Curves ahead: change management for collaborators
Change management is one of those disciplines people tend to think of with wistful retrospection. As in, “It would have been a really good idea to know something about change management before we split that department in half.”
Organizations with collaborative cultures have one advantage over others—the mindset that involvement and participation have value. “You have to make people feel like they’re part of the process, like they have put their own fingerprints on the change,” says Tres Roeder, president of Roeder Consulting.
Hide less, talk more
Organizations make disruptive changes for all manner of reasons, but many boil down to the need to establish a new competitive advantage. People will embrace their collaborative role in making that change a reality when they understand how that advantage will accrue to them as well. That communication should come as early in the process as possible. “Making a case for why the status quo is not acceptable is more important than any persuasion or communication campaign after the fact,” says Michael Roberto, Trustee professor of management at Bryant University.
One of the fundamental rules of change management is that people tend to invent details to fill in any gaps. That’s why long periods of unsubstantiated rumors about impending upheaval are so stressful. “It’s the not knowing that gets people really upset—the feeling that you’re trying to hide something from them,” says Bonnie Hagemann, CEO of Executive Development Associates. “So if you don’t have a trust bank built up, and you don’t take questions and be as honest and authentic as you can possibly be, then there’s going to be a problem.”
Even the most transparent organization won’t realize full buy-in each and every time. “You need to make a distinction between the notion of being collaborative with the goal of achieving unanimity, and the goal of widespread consensus,” Roberto says. “You don’t want to waste time on the two percent who are just not going to come on board.”
When full collaboration isn’t in the cards
Experts agree that one of the best ways to reduce strain in the change process is to solicit involvement and participation at the earliest stages, even before a firm decision has been made. Yet the biggest changes, such as an acquisition or corporate relocation, are likely to include the least amount of organizational collaboration. It’s a difficult conundrum, but often necessary from a strategic point of view.

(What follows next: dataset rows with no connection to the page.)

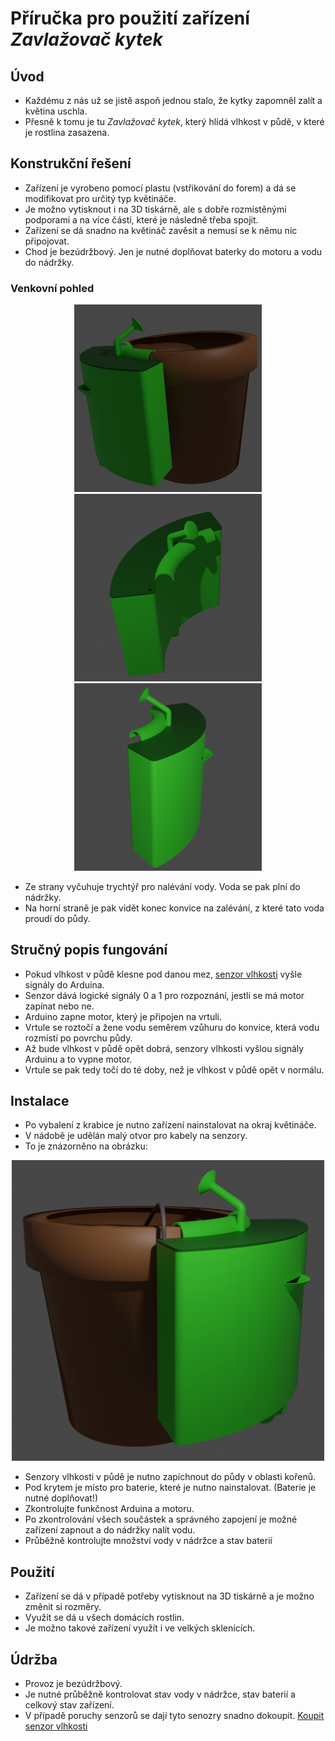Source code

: # Příručka pro použití zařízení _Zavlažovač kytek_

## Úvod
- Každému z nás už se jistě aspoň jednou stalo, že kytky zapomněl zalít a květina uschla.
- Přesně k tomu je tu _Zavlažovač kytek_, který hlídá vlhkost v půdě, v které je rostlina zasazena.

## Konstrukční řešení
- Zařízení je vyrobeno pomocí plastu (vstřikování do forem) a dá se modifikovat pro určitý typ květináče.
- Je možno vytisknout i na 3D tiskárně, ale s dobře rozmístěnými podporami a na více částí, které je následně třeba spojit. 
- Zařízení se dá snadno na květináč zavěsit a nemusí se k němu nic připojovat.
- Chod je bezúdržbový. Jen je nutné doplňovat baterky do motoru a vodu do nádržky.

### Venkovní pohled
<p align="center">
    <img src="pictures/pozice0.png" width="300"/> <img src="pictures/pozice1.png"  width="300"/> <img src="pictures/pozice2.png" width="300"/>
</p>

- Ze strany vyčuhuje trychtýř pro nalévání vody. Voda se pak plní do nádržky.
- Na horní straně je pak vidět konec konvice na zalévání, z které tato voda proudí do půdy.

## Stručný popis fungování
- Pokud vlhkost v půdě klesne pod danou mez, [senzor vlhkosti](https://www.laskarduino.cz/arduino-senzor-vlhkosti-pudy/) vyšle signály do Arduina.
- Senzor dává logické signály 0 a 1 pro rozpoznání, jestli se má motor zapínat nebo ne.
- Arduino zapne motor, který je připojen na vrtuli.
- Vrtule se roztočí a žene vodu seměrem vzůhuru do konvice, která vodu rozmístí po povrchu půdy.
- Až bude vlhkost v půdě opět dobrá, senzory vlhkosti vyšlou signály Arduinu a to vypne motor.
- Vrtule se pak tedy točí do té doby, než je vlhkost v půdě opět v normálu.

## Instalace
- Po vybalení z krabice je nutno zařízení nainstalovat na okraj květináče.
- V nádobě je udělán malý otvor pro kabely na senzory. 
- To je znázorněno na obrázku:
<p align="center">
    <img src="pictures/pozice10.png"  width="500"/> 
</p>

- Senzory vlhkosti v půdě je nutno zapíchnout do půdy v oblasti kořenů.
- Pod krytem je místo pro baterie, které je nutno nainstalovat. (Baterie je nutné doplňovat!)
- Zkontrolujte funkčnost Arduina a motoru.
- Po zkontrolování všech součástek a správného zapojení je možné zařízení zapnout a do nádržky nalít vodu.
- Průběžně kontrolujte množství vody v nádržce a stav baterií

## Použití
- Zařízení se dá v případě potřeby vytisknout na 3D tiskárně a je možno změnit si rozměry.
- Využít se dá u všech domácích rostlin.
- Je možno takové zařízení využít i ve velkých sklenících.

## Údržba
- Provoz je bezúdržbový.
- Je nutné průběžně kontrolovat stav vody v nádržce, stav baterií a celkový stav zařízení.
- V případě poruchy senzorů se dají tyto senozry snadno dokoupit. [Koupit senzor vlhkosti](https://www.laskarduino.cz/arduino-senzor-vlhkosti-pudy/)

When the situation demands secrecy until the change is a done deal, Roberto urges against a “charade of consultation” after the fact. “That’s a mistake a lot of leaders make—they still hold the meetings after they’ve already made up their minds because they think it looks collaborative,” he says. “People see right through it, and you lose trust and credibility.”
Instead, be as inclusive as possible about the tactical details and processes that implement the changes, even if the strategic reality kept most of your key collaborators in the dark. “You can still empower people in the execution of the plan, even if it was unilaterally chosen,” Roberto says.
Note that a wall of words is not a substitute for genuine, after-the-fact collaboration. Microsoft learned that lesson earlier this year with its now-infamous layoff email, which said much but communicated little.
Creating a change-ready culture
Instead of looking at change management as a tool to use in special circumstances, work consistently to promote a culture that is not so tightly wound as to be utterly inflexible. When people are constantly working at or beyond capacity, pressed up against seemingly impossible deadlines, and otherwise stretched to their limits, it is much harder to process change.
When they recognize that they have difficulty making mid-course corrections, these strained organizations will often put pressure on employees, partners, and clients to be exhaustively thorough in up-front planning so as to avoid future changes. But that’s not a realistic approach to business. “You can say ‘Tell me everything you want up front!’ but many customers don’t know what they want up-front, they have to go through a process,” Roeder says. “You have to be willing to work with the people who are driving those changes.”
Even when all seems calm and stable, keep in mind that many employees are still adapting to a previous change. Whether it’s as simple as relocating a department to different office space or making a large acquisition, people go through a mental process of acceptance and transition that can take much longer than the mechanics of the change being implemented. “You’d think that transition happens in-between the old and the new, but it doesn’t,” Hagemann says. “It’s not unusual for anyone going through transition to feel shock, anger, and denial, and it’s important for leaders to understand that chaos and try to work through it, rather than pretend that it isn’t happening.”